Getting Meshy: BAE Scores £89m Deal With MoD To Build New Battlefield Network

The UK military is set to get a new tactical wide-area network from BAE Systems just in time for the decommissioning of the old one from BAE Systems, for which BAE Systems will bank £89 million ($113 million) for its efforts. 

Details regarding the new battlefield network, dubbed "Trinity," are scarce from both the Ministry of Defence and BAE itself, which don't go far beyond describing the system as a series of nodes that maintain operational resilience by being able to take over for other nodes that are damaged or destroyed, a la a mesh network. 
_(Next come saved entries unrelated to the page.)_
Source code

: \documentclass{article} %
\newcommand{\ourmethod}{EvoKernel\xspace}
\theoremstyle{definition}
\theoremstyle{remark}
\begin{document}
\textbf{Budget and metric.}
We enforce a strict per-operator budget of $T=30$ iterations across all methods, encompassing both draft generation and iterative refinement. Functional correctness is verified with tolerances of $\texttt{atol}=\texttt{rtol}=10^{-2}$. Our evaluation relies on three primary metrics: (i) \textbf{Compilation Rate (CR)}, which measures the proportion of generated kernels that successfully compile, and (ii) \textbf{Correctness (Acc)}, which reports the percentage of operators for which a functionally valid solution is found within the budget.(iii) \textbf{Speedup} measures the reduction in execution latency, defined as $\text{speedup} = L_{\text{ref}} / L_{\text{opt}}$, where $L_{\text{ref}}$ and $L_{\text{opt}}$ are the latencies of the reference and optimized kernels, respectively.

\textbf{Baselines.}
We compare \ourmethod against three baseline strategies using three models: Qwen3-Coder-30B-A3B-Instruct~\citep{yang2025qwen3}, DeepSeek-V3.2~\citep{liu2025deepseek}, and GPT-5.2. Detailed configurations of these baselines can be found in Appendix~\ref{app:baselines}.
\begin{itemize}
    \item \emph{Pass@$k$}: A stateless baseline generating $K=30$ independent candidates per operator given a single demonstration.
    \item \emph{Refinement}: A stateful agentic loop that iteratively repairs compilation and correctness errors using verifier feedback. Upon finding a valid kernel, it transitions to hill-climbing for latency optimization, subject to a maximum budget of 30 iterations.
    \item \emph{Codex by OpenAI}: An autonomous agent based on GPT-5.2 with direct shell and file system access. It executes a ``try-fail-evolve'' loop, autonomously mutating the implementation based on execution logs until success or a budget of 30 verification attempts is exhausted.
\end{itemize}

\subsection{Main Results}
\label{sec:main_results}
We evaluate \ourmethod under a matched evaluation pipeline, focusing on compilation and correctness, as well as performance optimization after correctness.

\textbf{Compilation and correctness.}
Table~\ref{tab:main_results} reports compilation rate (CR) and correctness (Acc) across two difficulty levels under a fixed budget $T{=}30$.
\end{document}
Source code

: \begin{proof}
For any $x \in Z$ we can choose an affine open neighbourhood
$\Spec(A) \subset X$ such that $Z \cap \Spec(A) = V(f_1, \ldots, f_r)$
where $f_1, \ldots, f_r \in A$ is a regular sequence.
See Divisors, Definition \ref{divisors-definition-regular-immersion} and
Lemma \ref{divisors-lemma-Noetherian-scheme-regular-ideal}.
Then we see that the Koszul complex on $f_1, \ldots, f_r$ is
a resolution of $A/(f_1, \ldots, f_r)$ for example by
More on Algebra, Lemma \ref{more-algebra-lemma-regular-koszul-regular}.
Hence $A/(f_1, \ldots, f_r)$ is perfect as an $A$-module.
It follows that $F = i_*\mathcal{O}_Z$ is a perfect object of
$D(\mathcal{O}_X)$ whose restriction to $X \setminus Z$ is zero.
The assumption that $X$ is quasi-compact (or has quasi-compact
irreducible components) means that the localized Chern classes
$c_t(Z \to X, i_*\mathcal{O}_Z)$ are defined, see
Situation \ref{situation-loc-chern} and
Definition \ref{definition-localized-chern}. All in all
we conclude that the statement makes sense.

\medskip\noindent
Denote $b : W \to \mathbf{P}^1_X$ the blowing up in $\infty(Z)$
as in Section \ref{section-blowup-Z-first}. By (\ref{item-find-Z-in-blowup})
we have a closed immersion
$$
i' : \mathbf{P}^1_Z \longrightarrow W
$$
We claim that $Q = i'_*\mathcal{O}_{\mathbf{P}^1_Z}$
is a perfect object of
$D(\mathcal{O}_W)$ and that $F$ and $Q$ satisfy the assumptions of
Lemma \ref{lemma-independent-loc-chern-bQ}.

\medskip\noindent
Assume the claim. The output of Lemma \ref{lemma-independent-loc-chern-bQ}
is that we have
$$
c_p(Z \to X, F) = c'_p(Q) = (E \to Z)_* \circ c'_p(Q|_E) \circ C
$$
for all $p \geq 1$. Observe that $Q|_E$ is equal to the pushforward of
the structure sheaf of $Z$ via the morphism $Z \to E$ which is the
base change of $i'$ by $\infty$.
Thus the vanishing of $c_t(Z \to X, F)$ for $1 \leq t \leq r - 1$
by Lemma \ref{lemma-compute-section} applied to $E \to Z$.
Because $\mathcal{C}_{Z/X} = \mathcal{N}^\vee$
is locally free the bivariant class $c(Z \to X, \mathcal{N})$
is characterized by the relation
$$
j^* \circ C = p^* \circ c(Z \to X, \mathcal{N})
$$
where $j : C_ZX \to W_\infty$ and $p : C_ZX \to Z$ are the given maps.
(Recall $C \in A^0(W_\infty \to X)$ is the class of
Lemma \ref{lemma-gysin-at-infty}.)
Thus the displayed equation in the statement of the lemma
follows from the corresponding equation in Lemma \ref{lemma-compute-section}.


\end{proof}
"If a number of nodes are damaged in warfare, the rest automatically re-route to maintain optimum network speed and flow of information, making it highly effective," the MoD said. The US military is similarly investing in mesh network-style resiliency for military networking, though it's focusing on a large constellation of cheap satellites for its efforts. 

"Trinity is a land based, tactical wide area network and in that sense is not to dissimilar to a space based wide area network," Mark Todd, BAE Systems Digital Intelligence head of products told The Register. Todd said the US military's new satellite network is similar to what the UK MoD hopes to build through its Skynet program launched earlier this year. The "family" of military communications satellites, currently operated for the MoD, "provides strategic communication services to the UK Armed Forces and allies."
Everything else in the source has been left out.